Exercise brief — The required output is the exact sequence of lines from the line holding "### Step 4: 词源探索" to the end of the records, inclusive.

Stored data:
==========

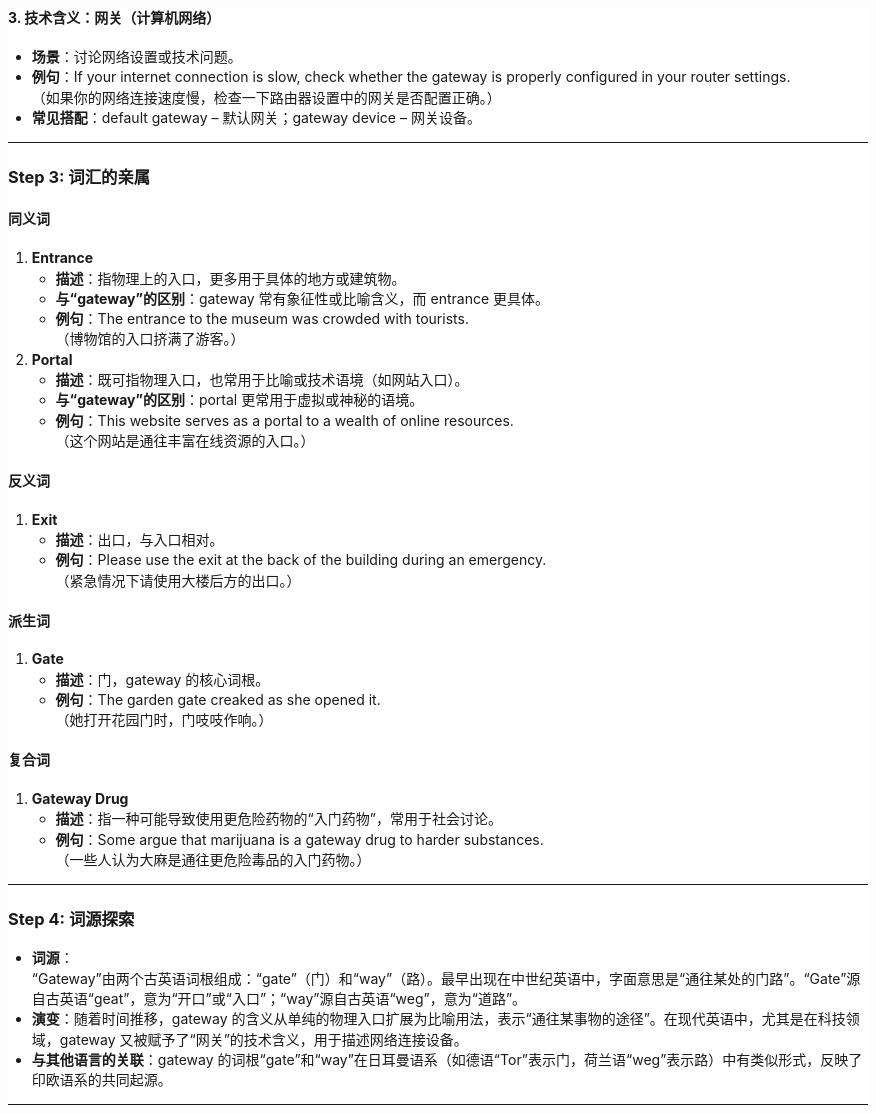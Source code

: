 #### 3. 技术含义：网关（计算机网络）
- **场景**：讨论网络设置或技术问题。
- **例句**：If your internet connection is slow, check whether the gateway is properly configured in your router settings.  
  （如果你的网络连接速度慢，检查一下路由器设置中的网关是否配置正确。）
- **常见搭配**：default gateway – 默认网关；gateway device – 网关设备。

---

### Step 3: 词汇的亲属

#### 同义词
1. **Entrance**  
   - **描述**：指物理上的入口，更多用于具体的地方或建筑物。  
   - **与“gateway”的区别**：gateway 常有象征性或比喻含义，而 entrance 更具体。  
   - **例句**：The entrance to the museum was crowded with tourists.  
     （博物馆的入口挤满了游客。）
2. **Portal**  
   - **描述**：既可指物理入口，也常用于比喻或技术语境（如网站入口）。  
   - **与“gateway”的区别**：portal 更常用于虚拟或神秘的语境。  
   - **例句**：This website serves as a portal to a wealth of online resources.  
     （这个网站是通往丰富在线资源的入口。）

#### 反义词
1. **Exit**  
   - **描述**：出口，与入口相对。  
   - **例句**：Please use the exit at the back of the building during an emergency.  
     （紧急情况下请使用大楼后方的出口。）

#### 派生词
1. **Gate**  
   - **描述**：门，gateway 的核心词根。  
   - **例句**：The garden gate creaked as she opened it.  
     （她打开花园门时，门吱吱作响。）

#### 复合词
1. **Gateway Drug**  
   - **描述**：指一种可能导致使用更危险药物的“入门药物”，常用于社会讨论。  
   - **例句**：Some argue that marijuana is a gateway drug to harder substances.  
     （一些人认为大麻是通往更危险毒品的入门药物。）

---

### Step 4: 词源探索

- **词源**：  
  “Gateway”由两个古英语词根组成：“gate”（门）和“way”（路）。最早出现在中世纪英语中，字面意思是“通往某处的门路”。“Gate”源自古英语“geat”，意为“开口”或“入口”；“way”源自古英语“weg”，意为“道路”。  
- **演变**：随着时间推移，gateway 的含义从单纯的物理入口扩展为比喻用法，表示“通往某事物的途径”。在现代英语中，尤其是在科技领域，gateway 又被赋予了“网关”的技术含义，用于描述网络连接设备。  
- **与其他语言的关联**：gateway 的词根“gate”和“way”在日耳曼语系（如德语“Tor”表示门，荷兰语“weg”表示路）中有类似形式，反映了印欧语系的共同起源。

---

==========

Finished exercise —
### Step 4: 词源探索

- **词源**：  
  “Gateway”由两个古英语词根组成：“gate”（门）和“way”（路）。最早出现在中世纪英语中，字面意思是“通往某处的门路”。“Gate”源自古英语“geat”，意为“开口”或“入口”；“way”源自古英语“weg”，意为“道路”。  
- **演变**：随着时间推移，gateway 的含义从单纯的物理入口扩展为比喻用法，表示“通往某事物的途径”。在现代英语中，尤其是在科技领域，gateway 又被赋予了“网关”的技术含义，用于描述网络连接设备。  
- **与其他语言的关联**：gateway 的词根“gate”和“way”在日耳曼语系（如德语“Tor”表示门，荷兰语“weg”表示路）中有类似形式，反映了印欧语系的共同起源。

---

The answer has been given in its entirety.